A Lisbona, ad esempio, ho obbligato la mia ragazza a visitare lo stadio Da Luz e il museo del Benfica prima ancora di visitare l’Alfama e Belèm.

Sabato mattina, spaparanzato sul divano a leggere TuttoSport (zii, cugini e scrivente compreso sono tutti juventini e quindi il quotidiano sportivo torinese non manca mai) ho letto un trafiletto che parlava di un sogno tutto parigino: creare nella capitale francese un altro club calcistico di alto livello, considerando che Parigi è l’unica grande capitale europea ad avere una sola squadra di calcio degna di nota (il Paris Saint Germain, per chi non mastica calcio).

Questo club è stato individuato nel UJA Paris, squadra che milita in un campionato dilettantistico francese. Il sogno da realizzare è quello di portare, in cinque anni, il club giallonero in Ligue 1 (la serie A francese) e dotare, così, Parigi di un secondo club di alto livello.

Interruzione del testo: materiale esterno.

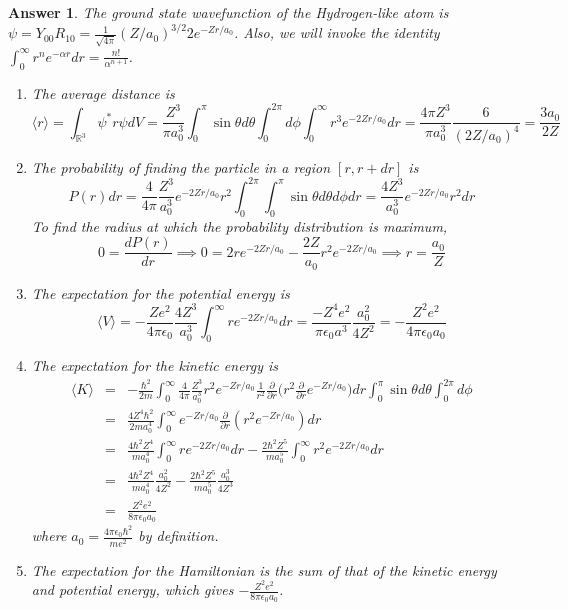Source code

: \documentclass[a4paper]{article}
\newtheorem{ans}{Answer}[section]
\theoremstyle{new}
\begin{document}
\begin{ans}
The ground state wavefunction of the Hydrogen-like atom is $\psi=Y_{00}R_{10}=\frac{1}{\sqrt{4\pi}}(Z/a_0)^{3/2}2e^{-Zr/a_0}$. Also, we will invoke the identity $\int_0^\infty r^ne^{-\alpha r}dr=\frac{n!}{\alpha^{n+1}}$.
\begin{enumerate}[label=(\alph*)]
\item The average distance is
$$\langle r\rangle=\int_{\mathbb{R}^3}\psi^*r\psi dV=\frac{Z^3}{\pi a_0^3}\int_0^\pi\sin\theta d\theta\int_0^{2\pi}d\phi\int_0^\infty r^3e^{-2Zr/a_0}dr=\frac{4\pi Z^3}{\pi a_0^3}\frac{6}{(2Z/a_0)^4}=\frac{3a_0}{2Z}$$
\item The probability of finding the particle in a region $[r,r+dr]$ is
$$P(r)dr=\frac{4}{4\pi}\frac{Z^3}{a_0^3}e^{-2Zr/a_0}r^2\int_0^{2\pi}\int_0^\pi\sin\theta d\theta d\phi dr=\frac{4Z^3}{a_0^3}e^{-2Zr/a_0}r^2dr$$
To find the radius at which the probability distribution is maximum,
$$0=\frac{dP(r)}{dr}\implies 0=2re^{-2Zr/a_0}-\frac{2Z}{a_0}r^2e^{-2Zr/a_0}\implies r=\frac{a_0}{Z}$$
\item The expectation for the potential energy is
$$\langle V\rangle=-\frac{Ze^2}{4\pi\epsilon_0}\frac{4Z^3}{a_0^3}\int_0^\infty re^{-2Zr/a_0}dr=\frac{-Z^4e^2}{\pi\epsilon_0a^3}\frac{a_0^2}{4Z^2}=-\frac{Z^2e^2}{4\pi\epsilon_0a_0}$$
\item The expectation for the kinetic energy is
\begin{eqnarray}
\langle K\rangle&=&-\frac{\hbar^2}{2m}\int_0^\infty\frac{4}{4\pi}\frac{Z^3}{a_0^3}r^2e^{-Zr/a_0}\frac{1}{r^2}\frac{\partial}{\partial r}\bigg(r^2\frac{\partial}{\partial r}e^{-Zr/a_0}\bigg)dr\int_0^\pi\sin\theta d\theta\int_0^{2\pi}d\phi\nonumber\\&=&\frac{4Z^4\hbar^2}{2ma_0^4}\int_0^\infty e^{-Zr/a_0}\frac{\partial}{\partial r}(r^2e^{-Zr/a_0})dr\nonumber\\&=&\frac{4\hbar^2Z^4}{ma_0^4}\int_0^\infty re^{-2Zr/a_0}dr-\frac{2\hbar^2Z^5}{ma_0^5}\int_0^\infty r^2e^{-2Zr/a_0}dr\nonumber\\&=&\frac{4\hbar^2Z^4}{ma_0^4}\frac{a_0^2}{4Z^2}-\frac{2\hbar^2Z^5}{ma_0^5}\frac{a_0^3}{4Z^3}\nonumber\\&=&\frac{Z^2e^2}{8\pi\epsilon_0a_0}\nonumber
\end{eqnarray}
where $a_0=\frac{4\pi\epsilon_0\hbar^2}{me^2}$ by definition.
\item The expectation for the Hamiltonian is the sum of that of the kinetic energy and potential energy, which gives $-\frac{Z^2e^2}{8\pi\epsilon_0a_0}$.
\end{enumerate}
\end{ans}
\end{document}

Io non mi sono fatto sfuggire l’occasione, per due buoni motivi:

1. con soli 20 euro ho un posto assicurato per tutta la stagione presso lo stadio in cui il club gioca le sue partite casalinghe;

2. è la volta buona che visito Parigi, visto che sono a tutti gli effetti socio della squadra e quindi una partita, almeno una, dei gialloneri parigini vorrei seguirla.

Complice e artefice di questo sogno collettivo è il team del sito WeHaveADream.

In attesa, riprendo sciarpa e passione e torno al XXI Settembre a tifare per il mio Matera.

Category: Creatività, Notizie internettiane, Pensieri, letture e letterature, Simpatie varie | Tags: , , , 6 comments »

6 Responses to “UJA Paris e un sogno calcistico”

  1. Mizar

    TuttoSport???? Vade retro!!! ;-)

  2. Carlo Magni aka Luachan

    Lo so che tu, purtroppo, tifi per quella squadra che indossa gli scudetti altrui, ghghgh. Peccato: saresti stato perfetto, senza quel neo :-)

  3. vitocola

    Non è una cattiva idea.

    Forza Juve (comunque)

    :)

  4. Carlo Magni aka Luachan

    Sempre, Vito! Alla faccia della squadra con il più alto tasso di indossatori nella storia del calcio italiano :-)

  5. Ataru

    Ciao Carlo,
    c’è un progetto simile anche a Milano con il Brera calcio, la stessa società che ha dato vita al Free Opera la squadra dei carcerati di Opera e le cui alterne vicende furono seguite da “Sfide”.

    Nel Brera non si acquistava una quota della squadra, ma si poteva far parte del gruppo di tifosi che seguendo allenamenti (tutti i contributi erano online, video, referti medici, pareri di allenatori ecc) e le partite poteva partecipare alle scelte sulla squadra da mandare in campo.
    Detto così fa molto Cervia, però quest’estate mi ero informato e il progetto sembrava interessante, anche perché non c’era Graziani e nessun finto calciatore ed aspirante velino :)

    Ataru

  6. Carlo Magni aka Luachan

    Del Free Opera ne avevo sentito parlare, ma non del Brera Calcio.

    Ehehe, il Cervia….la sintesi del calcio moderno.